Nova also provided injury news last Tuesday against the Orioles, leaving that start after five innings and 69 pitches with tightness in his right triceps.

When asked before last night's game if he had lingering concerns about Nova's triceps, Girardi said, "This has not been a one-time thing. He's dealt with this for a while and we've managed it."

Nova lasted 88 pitches this time, giving way to Adam Warren with his team behind 5-1 and the bases loaded.

The first batter Warren faced, Mike Napoli, has tortured the Yankees all season and already had a two-run homer in the first inning that gave the Red Sox a 3-1 lead. He entered the at-bat against Warren 21-for-54 (.389) with seven homers and 20 RBIs in 16 games against the Yankees this season, but the righthander struck him out. Warren ended up getting out of the inning without allowing a run.

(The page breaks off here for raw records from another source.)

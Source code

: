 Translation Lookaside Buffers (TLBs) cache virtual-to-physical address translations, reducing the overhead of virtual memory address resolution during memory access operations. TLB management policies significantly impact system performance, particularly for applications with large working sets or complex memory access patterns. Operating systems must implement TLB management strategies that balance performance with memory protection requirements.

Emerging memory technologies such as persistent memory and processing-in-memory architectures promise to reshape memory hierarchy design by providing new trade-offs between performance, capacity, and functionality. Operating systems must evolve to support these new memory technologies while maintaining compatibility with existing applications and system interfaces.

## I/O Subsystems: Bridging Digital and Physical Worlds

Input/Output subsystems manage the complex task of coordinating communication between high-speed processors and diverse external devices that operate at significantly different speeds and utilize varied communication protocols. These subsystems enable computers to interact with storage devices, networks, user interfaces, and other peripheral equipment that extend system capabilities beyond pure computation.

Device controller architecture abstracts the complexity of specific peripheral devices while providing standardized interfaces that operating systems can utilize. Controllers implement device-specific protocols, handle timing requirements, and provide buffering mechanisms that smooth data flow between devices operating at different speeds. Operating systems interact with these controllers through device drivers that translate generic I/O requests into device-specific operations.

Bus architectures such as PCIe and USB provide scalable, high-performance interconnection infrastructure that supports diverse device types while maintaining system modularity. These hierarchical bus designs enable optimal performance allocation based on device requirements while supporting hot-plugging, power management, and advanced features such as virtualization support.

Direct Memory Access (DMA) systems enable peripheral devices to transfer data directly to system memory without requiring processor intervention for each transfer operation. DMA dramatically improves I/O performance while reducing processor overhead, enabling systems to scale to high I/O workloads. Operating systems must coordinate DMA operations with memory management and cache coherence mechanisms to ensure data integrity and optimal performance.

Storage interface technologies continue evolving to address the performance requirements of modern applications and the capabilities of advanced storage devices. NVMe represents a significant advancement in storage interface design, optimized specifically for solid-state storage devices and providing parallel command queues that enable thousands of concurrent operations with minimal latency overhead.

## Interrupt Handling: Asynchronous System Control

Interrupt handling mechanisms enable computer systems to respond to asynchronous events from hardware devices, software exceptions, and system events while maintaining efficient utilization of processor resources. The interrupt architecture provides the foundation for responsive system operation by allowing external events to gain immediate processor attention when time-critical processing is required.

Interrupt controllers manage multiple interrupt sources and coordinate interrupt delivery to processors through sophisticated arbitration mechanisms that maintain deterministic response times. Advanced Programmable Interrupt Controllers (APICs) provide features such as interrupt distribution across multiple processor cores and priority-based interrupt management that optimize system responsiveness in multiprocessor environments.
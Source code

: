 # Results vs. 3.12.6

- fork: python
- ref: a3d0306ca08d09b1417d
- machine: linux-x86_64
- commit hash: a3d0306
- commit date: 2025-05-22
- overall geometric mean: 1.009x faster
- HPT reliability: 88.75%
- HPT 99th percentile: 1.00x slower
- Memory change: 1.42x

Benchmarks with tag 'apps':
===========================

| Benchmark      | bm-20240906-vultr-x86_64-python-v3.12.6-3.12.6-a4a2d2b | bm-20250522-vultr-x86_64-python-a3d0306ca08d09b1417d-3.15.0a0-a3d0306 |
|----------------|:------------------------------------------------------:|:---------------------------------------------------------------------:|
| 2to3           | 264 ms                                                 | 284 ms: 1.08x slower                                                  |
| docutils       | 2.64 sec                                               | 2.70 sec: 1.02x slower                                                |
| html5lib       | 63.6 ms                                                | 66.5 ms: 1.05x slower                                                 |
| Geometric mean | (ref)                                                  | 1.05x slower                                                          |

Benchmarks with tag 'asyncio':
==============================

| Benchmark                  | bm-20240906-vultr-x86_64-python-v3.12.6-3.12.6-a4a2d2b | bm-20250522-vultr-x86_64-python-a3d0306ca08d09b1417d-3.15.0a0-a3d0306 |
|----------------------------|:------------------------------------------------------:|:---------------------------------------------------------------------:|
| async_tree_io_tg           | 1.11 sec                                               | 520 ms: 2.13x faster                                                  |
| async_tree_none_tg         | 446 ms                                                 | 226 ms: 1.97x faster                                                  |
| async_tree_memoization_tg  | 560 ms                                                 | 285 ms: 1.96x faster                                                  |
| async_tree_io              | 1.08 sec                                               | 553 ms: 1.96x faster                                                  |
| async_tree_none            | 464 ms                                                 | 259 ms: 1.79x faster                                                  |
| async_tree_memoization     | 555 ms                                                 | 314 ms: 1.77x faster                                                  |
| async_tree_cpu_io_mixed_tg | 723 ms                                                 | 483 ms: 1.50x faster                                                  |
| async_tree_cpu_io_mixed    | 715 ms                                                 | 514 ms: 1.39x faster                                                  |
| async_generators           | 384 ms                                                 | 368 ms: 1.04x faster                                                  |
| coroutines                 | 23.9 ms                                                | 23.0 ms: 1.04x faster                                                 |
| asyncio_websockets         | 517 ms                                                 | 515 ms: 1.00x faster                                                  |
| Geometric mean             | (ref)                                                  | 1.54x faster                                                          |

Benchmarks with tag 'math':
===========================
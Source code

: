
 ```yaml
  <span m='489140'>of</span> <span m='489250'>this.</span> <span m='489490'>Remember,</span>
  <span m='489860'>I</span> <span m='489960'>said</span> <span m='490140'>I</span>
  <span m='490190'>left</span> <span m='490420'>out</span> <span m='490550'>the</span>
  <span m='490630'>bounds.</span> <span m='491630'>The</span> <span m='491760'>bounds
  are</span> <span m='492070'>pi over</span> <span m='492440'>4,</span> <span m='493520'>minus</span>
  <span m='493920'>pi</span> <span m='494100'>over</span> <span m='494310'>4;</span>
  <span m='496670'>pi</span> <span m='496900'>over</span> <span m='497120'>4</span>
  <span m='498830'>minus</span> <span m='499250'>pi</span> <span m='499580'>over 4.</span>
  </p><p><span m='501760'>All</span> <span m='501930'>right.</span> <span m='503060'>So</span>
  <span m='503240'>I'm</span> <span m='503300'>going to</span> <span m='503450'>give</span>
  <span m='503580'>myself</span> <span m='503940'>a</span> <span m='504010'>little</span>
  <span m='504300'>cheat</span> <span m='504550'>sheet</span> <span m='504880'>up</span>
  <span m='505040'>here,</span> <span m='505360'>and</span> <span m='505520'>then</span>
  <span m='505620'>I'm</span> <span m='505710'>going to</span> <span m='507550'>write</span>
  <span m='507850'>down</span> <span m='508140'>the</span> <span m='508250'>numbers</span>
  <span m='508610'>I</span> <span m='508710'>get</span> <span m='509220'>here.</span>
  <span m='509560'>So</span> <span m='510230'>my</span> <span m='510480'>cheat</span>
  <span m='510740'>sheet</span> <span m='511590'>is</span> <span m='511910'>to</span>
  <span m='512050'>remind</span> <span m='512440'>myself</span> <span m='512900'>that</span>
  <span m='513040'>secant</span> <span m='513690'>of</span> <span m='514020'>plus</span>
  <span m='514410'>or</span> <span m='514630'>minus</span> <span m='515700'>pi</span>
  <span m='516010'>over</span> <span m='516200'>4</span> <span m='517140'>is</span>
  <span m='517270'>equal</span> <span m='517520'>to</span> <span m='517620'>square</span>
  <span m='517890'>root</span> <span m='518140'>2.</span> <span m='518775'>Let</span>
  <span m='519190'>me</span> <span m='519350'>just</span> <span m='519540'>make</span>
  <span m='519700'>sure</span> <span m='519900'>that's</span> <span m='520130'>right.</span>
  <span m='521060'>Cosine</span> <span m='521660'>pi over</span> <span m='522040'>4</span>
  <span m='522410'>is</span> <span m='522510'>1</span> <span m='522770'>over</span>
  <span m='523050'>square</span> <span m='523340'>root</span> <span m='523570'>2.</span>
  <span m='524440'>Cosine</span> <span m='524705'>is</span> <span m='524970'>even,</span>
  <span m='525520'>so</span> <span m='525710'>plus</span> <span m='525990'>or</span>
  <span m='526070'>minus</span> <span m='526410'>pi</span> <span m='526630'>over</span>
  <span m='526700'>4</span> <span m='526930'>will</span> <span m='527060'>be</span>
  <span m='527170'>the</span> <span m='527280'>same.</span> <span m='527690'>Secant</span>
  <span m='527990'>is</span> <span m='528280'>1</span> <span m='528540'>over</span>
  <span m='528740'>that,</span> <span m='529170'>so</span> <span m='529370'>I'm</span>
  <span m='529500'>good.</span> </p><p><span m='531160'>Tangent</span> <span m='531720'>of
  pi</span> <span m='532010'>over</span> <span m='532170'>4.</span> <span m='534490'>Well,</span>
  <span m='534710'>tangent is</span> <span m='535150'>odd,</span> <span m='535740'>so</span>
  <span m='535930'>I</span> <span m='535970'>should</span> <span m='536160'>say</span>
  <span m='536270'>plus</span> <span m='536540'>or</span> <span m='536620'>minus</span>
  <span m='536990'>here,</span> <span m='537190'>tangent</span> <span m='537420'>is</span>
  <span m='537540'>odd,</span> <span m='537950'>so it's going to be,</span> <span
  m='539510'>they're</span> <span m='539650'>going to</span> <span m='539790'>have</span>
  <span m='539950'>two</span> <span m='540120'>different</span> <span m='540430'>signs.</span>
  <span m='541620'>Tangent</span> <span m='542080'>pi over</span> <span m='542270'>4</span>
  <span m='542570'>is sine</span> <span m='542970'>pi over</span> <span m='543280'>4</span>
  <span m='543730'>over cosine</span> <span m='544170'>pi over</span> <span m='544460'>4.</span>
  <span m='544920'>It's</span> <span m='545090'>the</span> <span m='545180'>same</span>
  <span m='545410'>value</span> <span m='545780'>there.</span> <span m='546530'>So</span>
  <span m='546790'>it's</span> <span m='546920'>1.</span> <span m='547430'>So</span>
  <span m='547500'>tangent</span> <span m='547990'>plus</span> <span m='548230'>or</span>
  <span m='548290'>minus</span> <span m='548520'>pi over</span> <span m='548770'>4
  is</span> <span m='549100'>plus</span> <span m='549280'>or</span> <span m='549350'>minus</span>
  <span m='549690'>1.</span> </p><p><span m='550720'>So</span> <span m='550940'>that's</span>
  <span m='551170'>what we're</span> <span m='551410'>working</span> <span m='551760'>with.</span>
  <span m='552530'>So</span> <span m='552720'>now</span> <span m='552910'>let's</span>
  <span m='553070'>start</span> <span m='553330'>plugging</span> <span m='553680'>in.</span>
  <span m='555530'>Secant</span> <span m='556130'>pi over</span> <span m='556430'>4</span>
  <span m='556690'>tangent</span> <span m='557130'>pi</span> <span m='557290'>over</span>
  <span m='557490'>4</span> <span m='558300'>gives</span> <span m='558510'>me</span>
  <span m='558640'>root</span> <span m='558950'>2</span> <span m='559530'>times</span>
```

Nova, who had allowed a combined seven runs in his previous two games but entered this game 4-0 with a 2.87 ERA in his previous eight starts, took the mound with a lead, although it didn't last long.

Curtis Granderson led off with a walk and went to third when Clay Buchholz (11-0, 1.51 ERA) committed a throwing error trying to pick him off first. Rodriguez's grounder to short made it 1-0. But the Yankees would not score again until the ninth, when Ichiro Suzuki's two-out RBI single made it 9-2.

The lead did not last the inning. Daniel Nava launched a one-out double to right and David Ortiz slashed an RBI single to left. With two outs, Napoli smashed Nova's 2-and-0 pitch over the wall in dead center for his 22nd homer and a 3-1 lead.

The Red Sox added a run in the fourth on a play seen more often in youth leagues than the majors.

Napoli drew a leadoff walk and was replaced on the bases when Saltalamacchia grounded into a 4-5 forceout at second. It very well might have been a double play, but Mark Reynolds' relay throw hit the sliding Napoli square on the right hand. Girardi came out to argue interference with second-base umpire Ted Barrett to no avail.

Chris Stewart's passed ball and Stephen Drew's groundout moved Saltalamacchia to third with two outs. Nova then walked Xander Bogaerts, setting the stage for Boston's next run.

With Jackie Bradley Jr. at the plate, Bogaerts took off for second. When Stewart threw down to Ryan, the throw was a bit low and the shortstop could not handle it. That allowed Saltalamacchia, who took off as soon as Stewart released the ball, to score easily, making it 4-1.

Nova hit Mike Carp with a pitch with the bases loaded in the fifth for a 5-1 lead. RBI singles by Nava and Ortiz in the sixth gave the Red Sox a 7-1 lead, and Dustin Pedroia added a two-out, two-run double in the seventh.